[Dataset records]
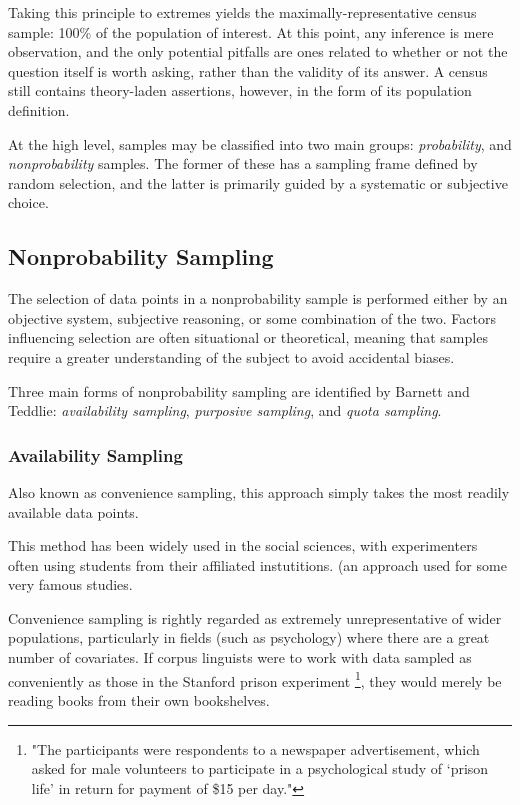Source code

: Taking this principle to extremes yields the maximally-representative census sample: 100\% of the population of interest.  At this point, any inference is mere observation, and the only potential pitfalls are ones related to whether or not the question itself is worth asking, rather than the validity of its answer.  A census still contains theory-laden assertions, however, in the form of its population definition.


At the high level, samples may be classified into two main groups: \textsl{probability}, and \textsl{nonprobability} samples.  The former of these has a sampling frame defined by random selection, and the latter is primarily guided by a systematic or subjective choice.

\subsection{Nonprobability Sampling}
The selection of data points in a nonprobability sample is performed either by an objective system, subjective reasoning, or some combination of the two.  Factors influencing selection are often situational or theoretical, meaning that samples require a greater understanding of the subject to avoid accidental biases.  


Three main forms of nonprobability sampling are identified by Barnett\cite{barnett1991sample} and Teddlie\cite{Teddlie01012007}: \textsl{availability sampling}, \textsl{purposive sampling}, and \textsl{quota sampling}.

\subsubsection{Availability Sampling}
Also known as convenience sampling, this approach simply takes the most readily available data points.

This method has been widely used in the social sciences, with experimenters often using students from their affiliated instutitions.
(an approach used for some very famous studies.

Convenience sampling is rightly regarded as extremely unrepresentative of wider populations, particularly in fields (such as psychology) where there are a great number of covariates.  If corpus linguists were to work with data sampled as conveniently as those in the Stanford prison experiment \footnote{"The participants were respondents to a newspaper advertisement, which asked for male volunteers to participate in a psychological study of ‘prison life’ in return for payment of \$15 per day."}\cite{zimbardo1971stanford}, they would merely be reading books from their own bookshelves.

What needs to be done | When copying, output the data exactly and leave out the pictures.

Response area |
Source code

: Taking this principle to extremes yields the maximally-representative census sample: 100\% of the population of interest.  At this point, any inference is mere observation, and the only potential pitfalls are ones related to whether or not the question itself is worth asking, rather than the validity of its answer.  A census still contains theory-laden assertions, however, in the form of its population definition.


At the high level, samples may be classified into two main groups: \textsl{probability}, and \textsl{nonprobability} samples.  The former of these has a sampling frame defined by random selection, and the latter is primarily guided by a systematic or subjective choice.

\subsection{Nonprobability Sampling}
The selection of data points in a nonprobability sample is performed either by an objective system, subjective reasoning, or some combination of the two.  Factors influencing selection are often situational or theoretical, meaning that samples require a greater understanding of the subject to avoid accidental biases.  


Three main forms of nonprobability sampling are identified by Barnett\cite{barnett1991sample} and Teddlie\cite{Teddlie01012007}: \textsl{availability sampling}, \textsl{purposive sampling}, and \textsl{quota sampling}.

\subsubsection{Availability Sampling}
Also known as convenience sampling, this approach simply takes the most readily available data points.

This method has been widely used in the social sciences, with experimenters often using students from their affiliated instutitions.
(an approach used for some very famous studies.

Convenience sampling is rightly regarded as extremely unrepresentative of wider populations, particularly in fields (such as psychology) where there are a great number of covariates.  If corpus linguists were to work with data sampled as conveniently as those in the Stanford prison experiment \footnote{"The participants were respondents to a newspaper advertisement, which asked for male volunteers to participate in a psychological study of ‘prison life’ in return for payment of \$15 per day."}\cite{zimbardo1971stanford}, they would merely be reading books from their own bookshelves.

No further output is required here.